#### Work order:
Return each line below holding the string "Subchain".

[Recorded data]
Segment Open

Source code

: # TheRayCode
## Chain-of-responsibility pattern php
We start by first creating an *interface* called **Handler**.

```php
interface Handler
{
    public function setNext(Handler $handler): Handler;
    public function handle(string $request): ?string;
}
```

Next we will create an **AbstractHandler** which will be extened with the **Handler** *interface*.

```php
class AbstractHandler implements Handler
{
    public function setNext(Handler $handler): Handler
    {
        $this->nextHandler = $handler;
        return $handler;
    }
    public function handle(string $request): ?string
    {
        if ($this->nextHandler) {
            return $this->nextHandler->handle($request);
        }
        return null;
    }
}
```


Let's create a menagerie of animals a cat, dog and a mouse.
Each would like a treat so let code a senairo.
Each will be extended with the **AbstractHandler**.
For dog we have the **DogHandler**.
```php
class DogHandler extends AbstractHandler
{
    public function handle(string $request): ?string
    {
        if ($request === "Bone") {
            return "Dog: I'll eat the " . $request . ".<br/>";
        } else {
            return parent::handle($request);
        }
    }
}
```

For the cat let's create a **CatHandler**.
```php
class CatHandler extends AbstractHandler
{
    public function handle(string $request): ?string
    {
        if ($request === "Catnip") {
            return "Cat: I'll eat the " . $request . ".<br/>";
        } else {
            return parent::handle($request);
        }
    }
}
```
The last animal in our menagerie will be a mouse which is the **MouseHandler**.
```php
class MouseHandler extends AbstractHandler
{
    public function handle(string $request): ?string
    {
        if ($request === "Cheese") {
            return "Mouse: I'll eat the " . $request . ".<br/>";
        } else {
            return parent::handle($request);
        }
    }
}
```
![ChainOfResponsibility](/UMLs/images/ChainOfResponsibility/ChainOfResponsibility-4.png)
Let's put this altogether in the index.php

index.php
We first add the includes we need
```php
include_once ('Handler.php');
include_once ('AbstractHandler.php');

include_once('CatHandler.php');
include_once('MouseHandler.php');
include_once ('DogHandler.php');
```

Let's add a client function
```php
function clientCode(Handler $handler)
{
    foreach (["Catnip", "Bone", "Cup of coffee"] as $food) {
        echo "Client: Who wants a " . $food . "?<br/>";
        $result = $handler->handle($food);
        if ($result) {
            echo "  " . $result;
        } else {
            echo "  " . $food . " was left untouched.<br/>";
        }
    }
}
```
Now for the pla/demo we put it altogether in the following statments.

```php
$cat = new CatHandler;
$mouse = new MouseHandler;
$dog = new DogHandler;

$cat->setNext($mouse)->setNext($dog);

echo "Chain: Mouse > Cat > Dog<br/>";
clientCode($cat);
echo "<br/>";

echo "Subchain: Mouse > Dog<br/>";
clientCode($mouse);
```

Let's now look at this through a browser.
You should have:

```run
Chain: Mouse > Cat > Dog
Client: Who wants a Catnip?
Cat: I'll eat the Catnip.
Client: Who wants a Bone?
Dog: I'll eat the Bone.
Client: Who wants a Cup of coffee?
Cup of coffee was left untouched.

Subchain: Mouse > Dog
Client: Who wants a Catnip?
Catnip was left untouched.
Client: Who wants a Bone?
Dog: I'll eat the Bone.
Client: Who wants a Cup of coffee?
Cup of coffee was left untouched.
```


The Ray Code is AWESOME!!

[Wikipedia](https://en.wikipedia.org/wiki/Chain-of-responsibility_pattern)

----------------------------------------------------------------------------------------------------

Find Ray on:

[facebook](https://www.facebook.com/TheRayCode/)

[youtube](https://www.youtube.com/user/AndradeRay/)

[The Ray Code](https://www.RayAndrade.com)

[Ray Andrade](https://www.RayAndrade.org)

Segment Closed
Segment Open

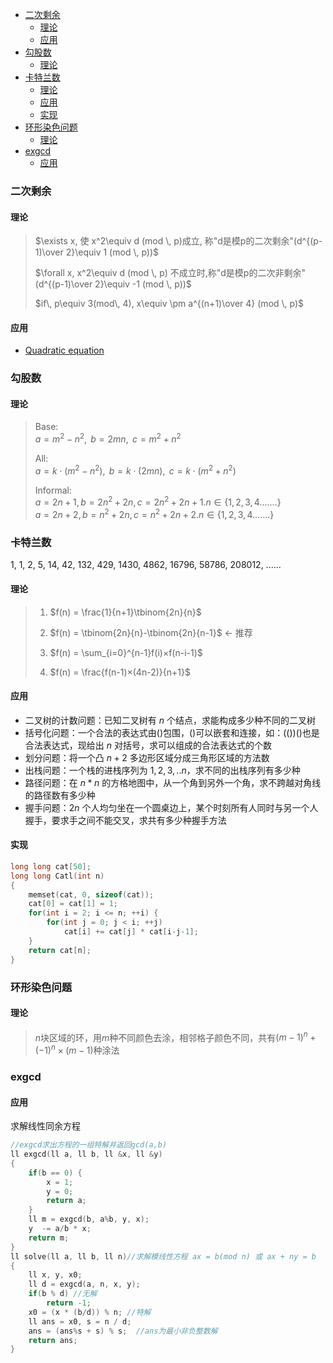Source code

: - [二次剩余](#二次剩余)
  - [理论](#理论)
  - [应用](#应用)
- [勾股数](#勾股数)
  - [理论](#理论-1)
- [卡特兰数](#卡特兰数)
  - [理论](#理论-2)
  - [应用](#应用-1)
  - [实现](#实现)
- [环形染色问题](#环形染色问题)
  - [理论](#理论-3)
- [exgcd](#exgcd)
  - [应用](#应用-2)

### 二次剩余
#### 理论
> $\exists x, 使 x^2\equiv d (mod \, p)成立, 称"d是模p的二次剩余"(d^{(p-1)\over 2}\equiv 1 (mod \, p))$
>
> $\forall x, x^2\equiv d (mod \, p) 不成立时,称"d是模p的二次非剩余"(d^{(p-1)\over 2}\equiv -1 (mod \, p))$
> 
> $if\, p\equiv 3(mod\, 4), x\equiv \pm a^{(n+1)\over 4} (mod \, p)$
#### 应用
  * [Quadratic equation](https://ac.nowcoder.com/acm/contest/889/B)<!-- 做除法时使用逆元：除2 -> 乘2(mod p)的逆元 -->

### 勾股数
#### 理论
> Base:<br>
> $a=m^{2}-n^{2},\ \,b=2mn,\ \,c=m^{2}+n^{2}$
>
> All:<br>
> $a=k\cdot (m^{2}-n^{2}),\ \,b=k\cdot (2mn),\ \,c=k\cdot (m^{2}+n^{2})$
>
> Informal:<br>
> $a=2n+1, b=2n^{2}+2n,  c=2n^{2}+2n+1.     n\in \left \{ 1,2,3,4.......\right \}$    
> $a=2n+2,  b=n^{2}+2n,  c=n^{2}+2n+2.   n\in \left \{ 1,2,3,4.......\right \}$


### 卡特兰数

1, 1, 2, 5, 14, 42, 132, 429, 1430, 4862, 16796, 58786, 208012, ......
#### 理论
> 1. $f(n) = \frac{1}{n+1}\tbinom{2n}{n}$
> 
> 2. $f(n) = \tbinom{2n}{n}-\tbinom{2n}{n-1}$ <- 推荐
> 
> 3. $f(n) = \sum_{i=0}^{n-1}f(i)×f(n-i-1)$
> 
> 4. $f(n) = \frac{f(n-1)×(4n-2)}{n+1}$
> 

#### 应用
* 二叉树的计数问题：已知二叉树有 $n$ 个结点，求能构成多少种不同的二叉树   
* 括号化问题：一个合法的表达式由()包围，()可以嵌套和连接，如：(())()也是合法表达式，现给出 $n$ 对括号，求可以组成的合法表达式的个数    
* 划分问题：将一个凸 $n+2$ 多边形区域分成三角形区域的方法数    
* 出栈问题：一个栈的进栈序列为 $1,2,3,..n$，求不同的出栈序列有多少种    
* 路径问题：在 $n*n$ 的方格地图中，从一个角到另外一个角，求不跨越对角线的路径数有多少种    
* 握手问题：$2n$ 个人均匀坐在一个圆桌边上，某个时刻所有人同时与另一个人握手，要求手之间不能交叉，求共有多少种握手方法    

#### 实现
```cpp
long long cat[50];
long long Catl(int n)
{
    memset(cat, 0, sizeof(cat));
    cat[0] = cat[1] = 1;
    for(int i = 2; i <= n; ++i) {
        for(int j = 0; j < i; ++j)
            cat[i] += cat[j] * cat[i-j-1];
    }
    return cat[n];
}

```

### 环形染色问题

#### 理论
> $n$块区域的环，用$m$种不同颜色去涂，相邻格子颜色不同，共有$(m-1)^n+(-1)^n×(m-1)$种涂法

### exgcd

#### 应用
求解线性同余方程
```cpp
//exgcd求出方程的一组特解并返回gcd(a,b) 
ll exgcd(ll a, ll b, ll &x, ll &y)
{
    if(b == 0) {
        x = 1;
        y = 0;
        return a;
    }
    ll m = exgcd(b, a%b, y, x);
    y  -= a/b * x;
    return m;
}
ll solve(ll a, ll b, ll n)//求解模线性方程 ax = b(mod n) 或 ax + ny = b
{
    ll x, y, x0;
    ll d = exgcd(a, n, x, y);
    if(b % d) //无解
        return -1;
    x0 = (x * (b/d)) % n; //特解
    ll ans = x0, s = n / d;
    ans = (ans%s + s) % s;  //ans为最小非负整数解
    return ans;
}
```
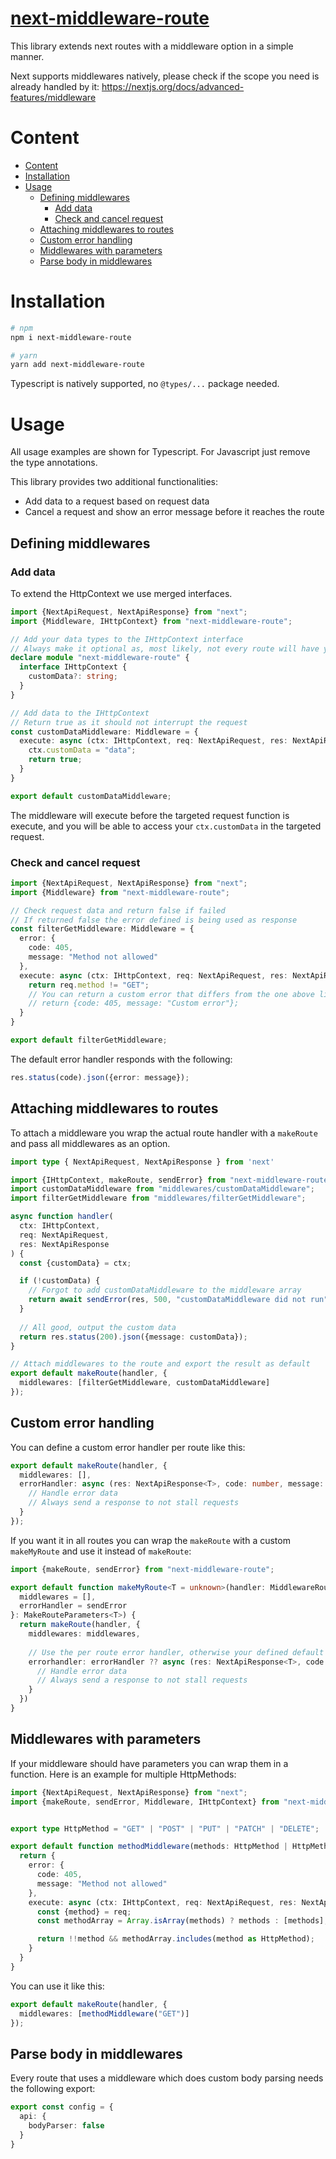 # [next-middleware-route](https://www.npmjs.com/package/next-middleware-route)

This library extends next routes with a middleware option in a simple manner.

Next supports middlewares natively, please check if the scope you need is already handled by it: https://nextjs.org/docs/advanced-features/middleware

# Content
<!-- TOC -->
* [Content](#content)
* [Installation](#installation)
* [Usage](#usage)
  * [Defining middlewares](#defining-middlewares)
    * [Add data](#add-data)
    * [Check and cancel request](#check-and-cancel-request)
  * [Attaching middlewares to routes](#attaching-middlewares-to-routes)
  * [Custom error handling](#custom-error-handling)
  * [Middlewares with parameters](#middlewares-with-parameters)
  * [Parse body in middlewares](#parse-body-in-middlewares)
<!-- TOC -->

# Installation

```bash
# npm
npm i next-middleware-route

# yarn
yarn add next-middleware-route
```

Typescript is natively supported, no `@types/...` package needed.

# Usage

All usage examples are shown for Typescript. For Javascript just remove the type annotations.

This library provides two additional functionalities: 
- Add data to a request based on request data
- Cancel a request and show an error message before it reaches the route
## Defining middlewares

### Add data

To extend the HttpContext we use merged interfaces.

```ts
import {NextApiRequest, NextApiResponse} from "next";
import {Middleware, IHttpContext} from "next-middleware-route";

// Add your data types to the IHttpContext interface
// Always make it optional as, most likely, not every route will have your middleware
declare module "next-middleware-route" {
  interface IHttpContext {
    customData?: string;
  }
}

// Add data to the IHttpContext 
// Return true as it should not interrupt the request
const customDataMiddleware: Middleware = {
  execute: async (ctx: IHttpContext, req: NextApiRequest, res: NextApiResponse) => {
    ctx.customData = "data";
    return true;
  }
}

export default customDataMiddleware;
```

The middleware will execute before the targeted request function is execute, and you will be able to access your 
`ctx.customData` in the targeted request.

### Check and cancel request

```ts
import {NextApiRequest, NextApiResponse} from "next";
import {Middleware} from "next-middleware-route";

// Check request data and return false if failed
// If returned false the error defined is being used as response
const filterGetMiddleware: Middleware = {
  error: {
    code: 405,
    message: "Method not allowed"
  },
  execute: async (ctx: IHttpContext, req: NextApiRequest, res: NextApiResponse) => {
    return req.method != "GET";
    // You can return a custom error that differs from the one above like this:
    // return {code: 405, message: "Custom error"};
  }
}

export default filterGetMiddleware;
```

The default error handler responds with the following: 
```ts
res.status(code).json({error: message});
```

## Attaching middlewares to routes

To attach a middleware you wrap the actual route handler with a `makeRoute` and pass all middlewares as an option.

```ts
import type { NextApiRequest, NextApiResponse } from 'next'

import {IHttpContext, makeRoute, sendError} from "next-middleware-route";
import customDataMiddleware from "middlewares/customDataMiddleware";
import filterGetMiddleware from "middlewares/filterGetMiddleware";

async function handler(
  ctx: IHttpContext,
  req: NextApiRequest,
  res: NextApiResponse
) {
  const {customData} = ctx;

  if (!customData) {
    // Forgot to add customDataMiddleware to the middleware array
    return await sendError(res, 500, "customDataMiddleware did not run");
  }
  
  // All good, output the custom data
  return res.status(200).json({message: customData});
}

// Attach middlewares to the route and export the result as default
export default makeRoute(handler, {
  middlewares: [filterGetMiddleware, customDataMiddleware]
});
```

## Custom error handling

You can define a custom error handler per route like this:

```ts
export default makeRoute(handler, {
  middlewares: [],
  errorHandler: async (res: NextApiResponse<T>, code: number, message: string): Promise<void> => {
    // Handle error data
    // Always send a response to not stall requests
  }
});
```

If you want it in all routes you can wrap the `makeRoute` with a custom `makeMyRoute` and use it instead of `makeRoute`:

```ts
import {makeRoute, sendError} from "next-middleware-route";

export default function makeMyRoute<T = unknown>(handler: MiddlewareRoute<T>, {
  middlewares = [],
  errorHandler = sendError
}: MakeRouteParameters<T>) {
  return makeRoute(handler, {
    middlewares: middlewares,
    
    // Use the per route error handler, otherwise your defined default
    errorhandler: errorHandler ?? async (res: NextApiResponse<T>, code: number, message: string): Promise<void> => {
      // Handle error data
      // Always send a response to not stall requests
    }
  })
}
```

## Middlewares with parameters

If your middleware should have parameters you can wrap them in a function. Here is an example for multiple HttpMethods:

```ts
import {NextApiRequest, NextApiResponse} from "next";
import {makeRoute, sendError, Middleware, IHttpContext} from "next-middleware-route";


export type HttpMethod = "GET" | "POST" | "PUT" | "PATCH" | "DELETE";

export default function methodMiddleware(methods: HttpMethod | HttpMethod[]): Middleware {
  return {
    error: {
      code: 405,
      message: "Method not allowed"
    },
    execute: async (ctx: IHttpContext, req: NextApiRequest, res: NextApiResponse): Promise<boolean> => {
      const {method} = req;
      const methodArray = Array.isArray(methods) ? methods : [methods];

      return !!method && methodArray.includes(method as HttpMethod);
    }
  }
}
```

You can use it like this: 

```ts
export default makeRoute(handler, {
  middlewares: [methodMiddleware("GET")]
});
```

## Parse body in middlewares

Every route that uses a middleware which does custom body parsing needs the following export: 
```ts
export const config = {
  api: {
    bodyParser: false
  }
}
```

Segment Closed

#### Result:
echo "Subchain: Mouse > Dog<br/>";
Subchain: Mouse > Dog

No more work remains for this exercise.